(Pt. 1, Watching the Detective)
So if your detective’s too pretty and all the girls & boys & others are looking at him a bit too much and a bit too wrong, then you gotta straighten things out. You better bring in a woman, sexualize the fuck out of her, and make clear that she’s the object of a desiring gaze that is obviously male—a gaze that is, at least in part, Sherlock’s. This gives the show a heterosexual object and tries to make Sherlock a heterosexual subject (that is, she’s the object that’s wanted, and he’s the subject who wants). I say “tries”: Sherlock looks at Irene, naked and clothed, intimately and not, but I see no sign that he ever takes erotic pleasure in it. I know what a sexual gaze looks like (like other women, I have to), and I see no sexuality here. For Sherlock, Irene is not the object of desire but the object of deduction: it’s not pleasure he takes from the looking, it’s knowledge. And of course knowledge is power. This is the project of “A Scandal in Belgravia”: to bring in Irene Adler, align her with Sherlock and his deductive power, and then disempower her by making her the erotic object and him the knowing subject. In other words, she’s the source of visual pleasure, and he’s the source of narrative power.
The episode identifies Sherlock with Irene with a long series of jump-cuts, camera angles, framing, and plot devices. These audacious mirrorings and doublings link them in a complex exchange of power and knowledge. They are paired, and at first Irene’s on top, visually and in terms of her power to move the plot along by temporarily beating Sherlock at the information game. But in the end, he outsmarts her and wins. The upshot is fairly simple and very traditional: Irene = sexual female body, Sherlock = rational male mind, with sexuality less powerful than rationality. So much, so obvious. But the episode just works so damn hard to do this—why? I think it’s because to this point in the series, Sherlock, in his beauty, his visual centrality, and most of all in his relation to John, has presented an unusual model of masculinity, complicated and perhaps contradictory—and ever so queer. This episode tries to straighten that out; in the end, however, it doesn’t fully succeed.
The first glimpse we have of Irene is her hand on her phone, where she keeps all that dangerous information, and then her negligéed ass walking toward a certain royal female person.

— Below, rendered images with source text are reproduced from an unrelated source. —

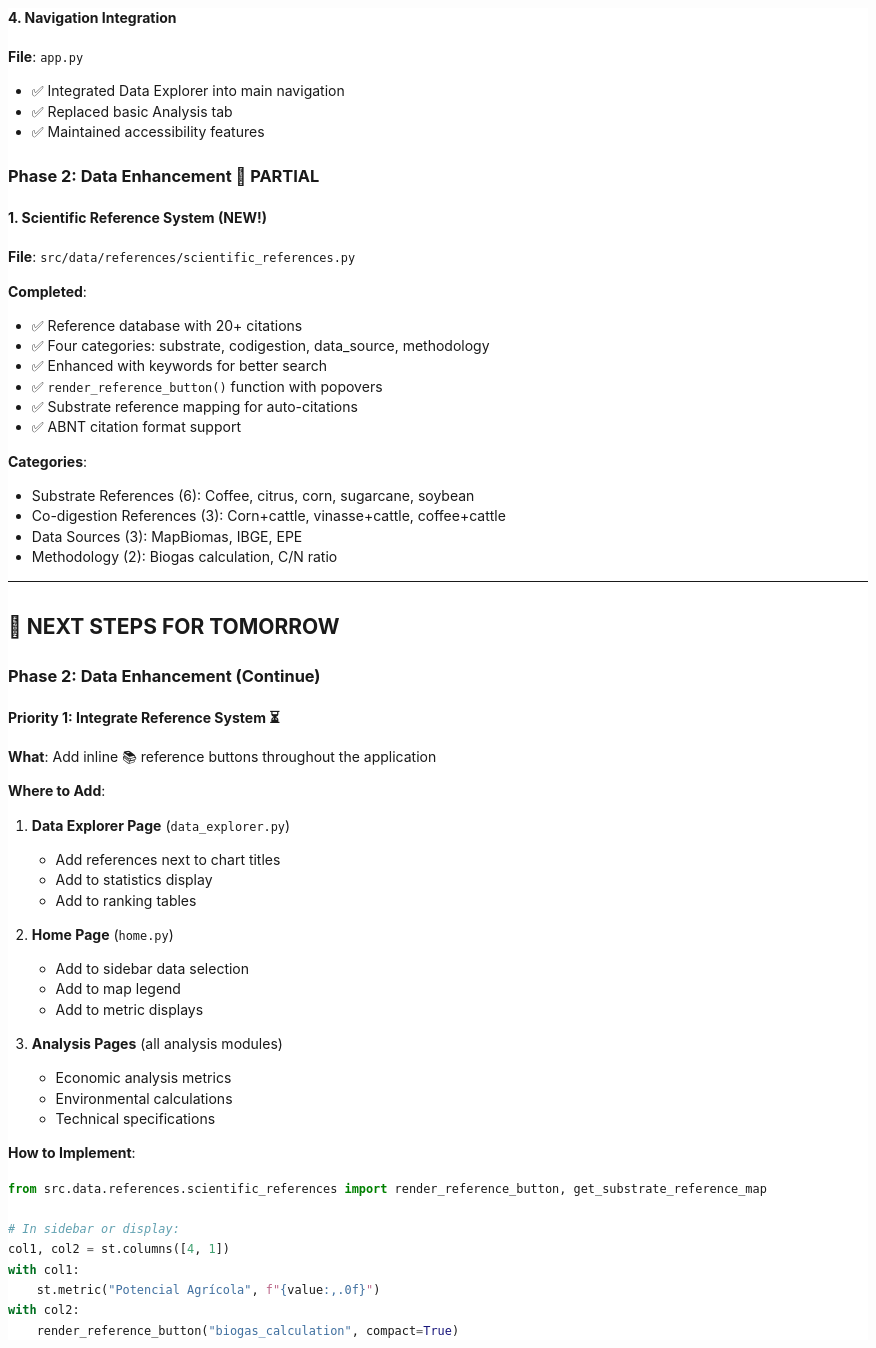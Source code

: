 #### 4. Navigation Integration
**File**: `app.py`

- ✅ Integrated Data Explorer into main navigation
- ✅ Replaced basic Analysis tab
- ✅ Maintained accessibility features

### **Phase 2: Data Enhancement** 🚧 PARTIAL

#### 1. Scientific Reference System (NEW!)
**File**: `src/data/references/scientific_references.py`

**Completed**:
- ✅ Reference database with 20+ citations
- ✅ Four categories: substrate, codigestion, data_source, methodology
- ✅ Enhanced with keywords for better search
- ✅ `render_reference_button()` function with popovers
- ✅ Substrate reference mapping for auto-citations
- ✅ ABNT citation format support

**Categories**:
- Substrate References (6): Coffee, citrus, corn, sugarcane, soybean
- Co-digestion References (3): Corn+cattle, vinasse+cattle, coffee+cattle
- Data Sources (3): MapBiomas, IBGE, EPE
- Methodology (2): Biogas calculation, C/N ratio

---

## 🎯 NEXT STEPS FOR TOMORROW

### **Phase 2: Data Enhancement** (Continue)

#### Priority 1: Integrate Reference System ⏳
**What**: Add inline 📚 reference buttons throughout the application

**Where to Add**:
1. **Data Explorer Page** (`data_explorer.py`)
   - Add references next to chart titles
   - Add to statistics display
   - Add to ranking tables

2. **Home Page** (`home.py`)
   - Add to sidebar data selection
   - Add to map legend
   - Add to metric displays

3. **Analysis Pages** (all analysis modules)
   - Economic analysis metrics
   - Environmental calculations
   - Technical specifications

**How to Implement**:
```python
from src.data.references.scientific_references import render_reference_button, get_substrate_reference_map

# In sidebar or display:
col1, col2 = st.columns([4, 1])
with col1:
    st.metric("Potencial Agrícola", f"{value:,.0f}")
with col2:
    render_reference_button("biogas_calculation", compact=True)
```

So this is Irene’s power at the start: information, and sexual agency. (To wit: information about sex.) In this she challenges Sherlock: in an early image we look at a photo of him in his fame and deductive power, and at her hand in its beauty and sensuality, covering up his face.
“I’m going to get you,” that hand says. (Yep, it’s a gorgeous object—but note that hands are also symbols of selfhood and agency, for they are how we manipulate, use tools, and touch.)